Write out the data exactly from its first line onward, ending with the line in which "# sobit_followerセットアップ手順" appears.

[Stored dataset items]
== == ==

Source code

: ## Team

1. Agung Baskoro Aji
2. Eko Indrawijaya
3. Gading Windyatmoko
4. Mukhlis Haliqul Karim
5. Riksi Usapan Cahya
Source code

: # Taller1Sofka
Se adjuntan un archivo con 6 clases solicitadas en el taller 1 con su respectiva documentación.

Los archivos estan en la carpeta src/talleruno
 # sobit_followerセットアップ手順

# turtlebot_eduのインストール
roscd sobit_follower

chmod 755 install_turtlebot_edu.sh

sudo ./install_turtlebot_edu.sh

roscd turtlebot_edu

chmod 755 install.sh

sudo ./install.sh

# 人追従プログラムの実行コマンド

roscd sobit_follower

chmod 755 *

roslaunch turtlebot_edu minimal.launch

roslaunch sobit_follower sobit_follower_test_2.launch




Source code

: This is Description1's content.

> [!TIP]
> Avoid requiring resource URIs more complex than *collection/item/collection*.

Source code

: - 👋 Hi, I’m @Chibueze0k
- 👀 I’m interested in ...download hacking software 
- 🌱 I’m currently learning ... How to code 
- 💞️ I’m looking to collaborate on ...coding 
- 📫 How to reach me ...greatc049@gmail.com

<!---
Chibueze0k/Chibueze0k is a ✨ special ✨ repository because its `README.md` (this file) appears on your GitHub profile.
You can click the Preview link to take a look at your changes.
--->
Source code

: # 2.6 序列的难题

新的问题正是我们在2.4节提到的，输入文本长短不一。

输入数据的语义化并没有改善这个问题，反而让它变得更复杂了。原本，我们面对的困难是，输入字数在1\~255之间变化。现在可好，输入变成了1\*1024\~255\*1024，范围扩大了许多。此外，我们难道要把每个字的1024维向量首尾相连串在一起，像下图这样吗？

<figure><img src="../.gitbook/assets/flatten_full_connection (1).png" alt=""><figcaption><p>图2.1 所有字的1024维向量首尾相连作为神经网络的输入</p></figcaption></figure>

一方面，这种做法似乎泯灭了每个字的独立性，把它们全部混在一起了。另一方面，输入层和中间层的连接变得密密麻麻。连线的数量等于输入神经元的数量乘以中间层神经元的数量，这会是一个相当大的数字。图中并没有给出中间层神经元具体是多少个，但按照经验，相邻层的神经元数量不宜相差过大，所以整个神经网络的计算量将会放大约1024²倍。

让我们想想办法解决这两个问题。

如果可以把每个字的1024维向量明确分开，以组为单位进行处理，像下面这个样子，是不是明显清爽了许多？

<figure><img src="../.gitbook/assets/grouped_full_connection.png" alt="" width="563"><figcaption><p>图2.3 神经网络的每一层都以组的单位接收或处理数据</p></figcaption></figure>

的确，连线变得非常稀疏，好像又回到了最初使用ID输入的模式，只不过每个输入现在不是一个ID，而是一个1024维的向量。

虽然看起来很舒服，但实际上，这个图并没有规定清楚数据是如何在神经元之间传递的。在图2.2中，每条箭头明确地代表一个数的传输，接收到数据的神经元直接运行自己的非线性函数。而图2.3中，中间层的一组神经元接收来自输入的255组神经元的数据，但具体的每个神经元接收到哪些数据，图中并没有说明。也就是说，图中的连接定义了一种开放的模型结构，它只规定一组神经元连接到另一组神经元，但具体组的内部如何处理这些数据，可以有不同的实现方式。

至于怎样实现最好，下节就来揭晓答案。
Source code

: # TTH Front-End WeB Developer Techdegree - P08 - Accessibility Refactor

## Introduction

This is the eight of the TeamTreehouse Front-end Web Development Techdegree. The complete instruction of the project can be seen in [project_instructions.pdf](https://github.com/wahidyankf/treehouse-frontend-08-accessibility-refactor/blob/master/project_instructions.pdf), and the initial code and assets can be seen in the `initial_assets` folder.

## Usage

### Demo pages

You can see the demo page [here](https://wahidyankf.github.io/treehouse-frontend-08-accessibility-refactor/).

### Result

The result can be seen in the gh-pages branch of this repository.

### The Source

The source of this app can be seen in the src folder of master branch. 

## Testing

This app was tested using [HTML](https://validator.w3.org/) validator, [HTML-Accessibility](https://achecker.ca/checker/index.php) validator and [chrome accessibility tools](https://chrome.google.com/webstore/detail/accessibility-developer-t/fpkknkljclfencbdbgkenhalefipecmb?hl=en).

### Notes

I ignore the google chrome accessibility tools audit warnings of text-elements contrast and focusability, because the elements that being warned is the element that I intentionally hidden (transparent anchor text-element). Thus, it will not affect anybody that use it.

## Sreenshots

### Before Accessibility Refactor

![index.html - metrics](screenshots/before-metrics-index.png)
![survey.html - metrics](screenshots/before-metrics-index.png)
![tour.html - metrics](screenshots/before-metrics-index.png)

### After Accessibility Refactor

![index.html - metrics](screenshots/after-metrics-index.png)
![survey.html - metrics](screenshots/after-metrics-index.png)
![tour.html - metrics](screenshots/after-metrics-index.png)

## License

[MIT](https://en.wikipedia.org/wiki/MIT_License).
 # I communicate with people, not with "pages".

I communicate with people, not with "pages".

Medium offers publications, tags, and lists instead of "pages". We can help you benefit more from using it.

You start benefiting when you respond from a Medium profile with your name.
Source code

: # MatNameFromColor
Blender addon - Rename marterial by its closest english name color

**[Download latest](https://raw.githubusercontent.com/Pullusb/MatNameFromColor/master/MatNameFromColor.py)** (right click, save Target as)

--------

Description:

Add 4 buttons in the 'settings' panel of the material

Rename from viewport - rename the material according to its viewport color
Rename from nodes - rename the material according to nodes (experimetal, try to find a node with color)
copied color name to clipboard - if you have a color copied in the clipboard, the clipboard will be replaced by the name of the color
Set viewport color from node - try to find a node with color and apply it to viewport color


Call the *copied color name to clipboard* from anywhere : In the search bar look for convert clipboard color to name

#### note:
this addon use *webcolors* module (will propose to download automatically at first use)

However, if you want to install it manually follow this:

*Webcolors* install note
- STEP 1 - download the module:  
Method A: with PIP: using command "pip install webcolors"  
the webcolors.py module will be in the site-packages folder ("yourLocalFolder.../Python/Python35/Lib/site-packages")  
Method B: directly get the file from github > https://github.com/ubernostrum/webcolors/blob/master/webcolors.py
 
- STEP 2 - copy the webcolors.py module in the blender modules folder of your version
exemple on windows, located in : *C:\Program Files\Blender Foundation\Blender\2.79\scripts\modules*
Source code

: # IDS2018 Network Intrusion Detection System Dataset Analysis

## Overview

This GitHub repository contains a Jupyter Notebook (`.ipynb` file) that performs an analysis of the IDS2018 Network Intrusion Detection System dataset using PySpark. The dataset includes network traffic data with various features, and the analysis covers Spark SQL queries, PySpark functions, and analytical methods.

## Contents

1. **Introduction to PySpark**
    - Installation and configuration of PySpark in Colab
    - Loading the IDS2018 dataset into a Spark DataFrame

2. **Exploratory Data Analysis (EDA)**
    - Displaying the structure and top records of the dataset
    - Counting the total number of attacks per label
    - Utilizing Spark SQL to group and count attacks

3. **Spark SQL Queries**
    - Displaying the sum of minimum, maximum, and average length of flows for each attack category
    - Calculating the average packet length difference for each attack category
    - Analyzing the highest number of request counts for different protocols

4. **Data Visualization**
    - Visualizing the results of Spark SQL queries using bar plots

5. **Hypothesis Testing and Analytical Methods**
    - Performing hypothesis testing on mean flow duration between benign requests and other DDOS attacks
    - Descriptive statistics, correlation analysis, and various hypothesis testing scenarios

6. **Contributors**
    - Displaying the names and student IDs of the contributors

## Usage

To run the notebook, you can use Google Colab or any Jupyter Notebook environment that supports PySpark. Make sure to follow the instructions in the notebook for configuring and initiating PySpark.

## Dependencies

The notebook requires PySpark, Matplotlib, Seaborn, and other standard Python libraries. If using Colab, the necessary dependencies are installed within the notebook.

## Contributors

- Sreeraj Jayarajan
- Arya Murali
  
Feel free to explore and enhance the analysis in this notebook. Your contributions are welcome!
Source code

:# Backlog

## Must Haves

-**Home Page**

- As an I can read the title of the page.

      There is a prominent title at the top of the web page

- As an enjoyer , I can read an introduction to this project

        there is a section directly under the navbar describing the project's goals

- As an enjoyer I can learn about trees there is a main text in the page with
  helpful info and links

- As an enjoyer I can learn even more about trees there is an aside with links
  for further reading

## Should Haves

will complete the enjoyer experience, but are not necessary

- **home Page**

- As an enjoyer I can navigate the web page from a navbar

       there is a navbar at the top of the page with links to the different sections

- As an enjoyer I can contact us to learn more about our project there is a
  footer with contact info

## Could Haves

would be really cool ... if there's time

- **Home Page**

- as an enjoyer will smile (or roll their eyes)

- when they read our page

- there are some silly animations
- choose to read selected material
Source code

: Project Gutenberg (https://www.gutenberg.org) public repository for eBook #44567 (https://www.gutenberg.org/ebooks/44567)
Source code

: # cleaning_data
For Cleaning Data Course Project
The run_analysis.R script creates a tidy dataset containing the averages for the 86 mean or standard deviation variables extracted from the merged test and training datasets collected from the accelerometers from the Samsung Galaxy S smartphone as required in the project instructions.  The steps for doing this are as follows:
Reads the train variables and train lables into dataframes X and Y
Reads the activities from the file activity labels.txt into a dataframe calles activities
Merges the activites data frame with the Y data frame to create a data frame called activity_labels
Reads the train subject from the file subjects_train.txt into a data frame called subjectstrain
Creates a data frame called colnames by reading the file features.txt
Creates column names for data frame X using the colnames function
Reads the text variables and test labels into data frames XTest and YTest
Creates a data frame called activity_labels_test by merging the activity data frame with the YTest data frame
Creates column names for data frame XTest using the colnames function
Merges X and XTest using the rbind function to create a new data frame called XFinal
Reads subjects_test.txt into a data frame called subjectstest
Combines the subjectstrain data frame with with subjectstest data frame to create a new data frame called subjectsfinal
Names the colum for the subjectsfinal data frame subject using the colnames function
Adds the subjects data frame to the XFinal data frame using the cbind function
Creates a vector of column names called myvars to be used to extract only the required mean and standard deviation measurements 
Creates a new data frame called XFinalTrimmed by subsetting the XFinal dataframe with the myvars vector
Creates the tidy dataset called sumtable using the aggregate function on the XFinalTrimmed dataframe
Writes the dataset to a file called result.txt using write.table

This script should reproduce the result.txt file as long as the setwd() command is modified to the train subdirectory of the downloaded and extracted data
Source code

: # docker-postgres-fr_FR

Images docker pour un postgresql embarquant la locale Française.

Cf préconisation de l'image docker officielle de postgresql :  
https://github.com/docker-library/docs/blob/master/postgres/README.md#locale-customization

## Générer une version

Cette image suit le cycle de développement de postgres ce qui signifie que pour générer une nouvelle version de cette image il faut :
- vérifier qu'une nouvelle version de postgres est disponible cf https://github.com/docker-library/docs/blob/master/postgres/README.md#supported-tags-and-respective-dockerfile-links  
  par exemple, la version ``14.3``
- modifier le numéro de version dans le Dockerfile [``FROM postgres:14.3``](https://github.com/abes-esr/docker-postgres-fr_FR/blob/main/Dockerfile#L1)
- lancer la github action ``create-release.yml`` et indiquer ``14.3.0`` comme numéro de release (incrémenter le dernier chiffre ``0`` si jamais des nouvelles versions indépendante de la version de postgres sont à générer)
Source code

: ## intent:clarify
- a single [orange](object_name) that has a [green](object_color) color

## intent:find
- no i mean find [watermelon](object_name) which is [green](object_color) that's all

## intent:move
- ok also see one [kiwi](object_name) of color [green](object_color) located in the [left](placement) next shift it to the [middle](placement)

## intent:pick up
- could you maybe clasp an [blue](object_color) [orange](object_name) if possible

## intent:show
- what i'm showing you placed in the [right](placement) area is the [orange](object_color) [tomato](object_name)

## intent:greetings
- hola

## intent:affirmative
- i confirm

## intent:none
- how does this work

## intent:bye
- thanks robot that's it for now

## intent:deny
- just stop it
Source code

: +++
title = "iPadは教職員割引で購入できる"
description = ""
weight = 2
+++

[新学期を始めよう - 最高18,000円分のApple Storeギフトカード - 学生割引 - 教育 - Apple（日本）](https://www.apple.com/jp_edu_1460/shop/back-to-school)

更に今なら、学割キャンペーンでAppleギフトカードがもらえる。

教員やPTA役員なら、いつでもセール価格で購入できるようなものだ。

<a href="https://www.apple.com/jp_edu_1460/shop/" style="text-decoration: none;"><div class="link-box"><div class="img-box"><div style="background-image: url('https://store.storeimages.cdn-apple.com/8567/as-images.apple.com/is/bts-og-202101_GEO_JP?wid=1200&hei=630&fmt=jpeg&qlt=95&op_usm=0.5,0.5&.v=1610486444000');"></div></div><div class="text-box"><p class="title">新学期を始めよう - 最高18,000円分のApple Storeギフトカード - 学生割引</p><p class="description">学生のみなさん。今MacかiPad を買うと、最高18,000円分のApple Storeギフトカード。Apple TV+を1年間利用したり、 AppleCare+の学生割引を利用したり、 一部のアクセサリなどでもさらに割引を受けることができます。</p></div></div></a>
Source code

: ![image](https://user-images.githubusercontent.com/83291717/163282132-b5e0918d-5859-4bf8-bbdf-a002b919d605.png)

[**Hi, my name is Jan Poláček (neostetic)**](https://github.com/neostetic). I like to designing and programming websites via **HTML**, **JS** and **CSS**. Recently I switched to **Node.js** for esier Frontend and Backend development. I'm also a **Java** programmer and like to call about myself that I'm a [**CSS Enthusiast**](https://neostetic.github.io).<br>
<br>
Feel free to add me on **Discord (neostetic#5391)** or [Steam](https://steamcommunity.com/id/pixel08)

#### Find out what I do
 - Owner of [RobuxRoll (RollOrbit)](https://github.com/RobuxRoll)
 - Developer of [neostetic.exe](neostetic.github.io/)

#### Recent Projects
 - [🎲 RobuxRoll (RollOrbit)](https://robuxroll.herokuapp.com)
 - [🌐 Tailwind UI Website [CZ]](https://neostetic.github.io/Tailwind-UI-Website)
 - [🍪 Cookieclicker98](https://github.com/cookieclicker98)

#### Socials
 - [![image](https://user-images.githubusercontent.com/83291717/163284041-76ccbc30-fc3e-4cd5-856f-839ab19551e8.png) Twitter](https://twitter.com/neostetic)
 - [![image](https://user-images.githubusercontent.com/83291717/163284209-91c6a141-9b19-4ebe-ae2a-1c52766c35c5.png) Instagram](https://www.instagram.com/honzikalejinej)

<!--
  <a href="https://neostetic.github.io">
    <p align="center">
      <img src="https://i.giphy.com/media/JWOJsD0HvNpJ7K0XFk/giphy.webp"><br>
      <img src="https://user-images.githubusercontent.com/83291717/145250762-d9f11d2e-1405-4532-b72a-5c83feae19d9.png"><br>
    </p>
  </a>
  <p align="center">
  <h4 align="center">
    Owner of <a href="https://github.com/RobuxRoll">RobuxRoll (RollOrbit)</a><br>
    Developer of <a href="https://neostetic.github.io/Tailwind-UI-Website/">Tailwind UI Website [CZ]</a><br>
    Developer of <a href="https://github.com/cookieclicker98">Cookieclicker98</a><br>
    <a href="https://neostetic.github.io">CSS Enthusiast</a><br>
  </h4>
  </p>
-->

== == ==

* WRITTEN SOLUTION:
Source code

: ## Team

1. Agung Baskoro Aji
2. Eko Indrawijaya
3. Gading Windyatmoko
4. Mukhlis Haliqul Karim
5. Riksi Usapan Cahya
Source code

: # Taller1Sofka
Se adjuntan un archivo con 6 clases solicitadas en el taller 1 con su respectiva documentación.

Los archivos estan en la carpeta src/talleruno
 # sobit_followerセットアップ手順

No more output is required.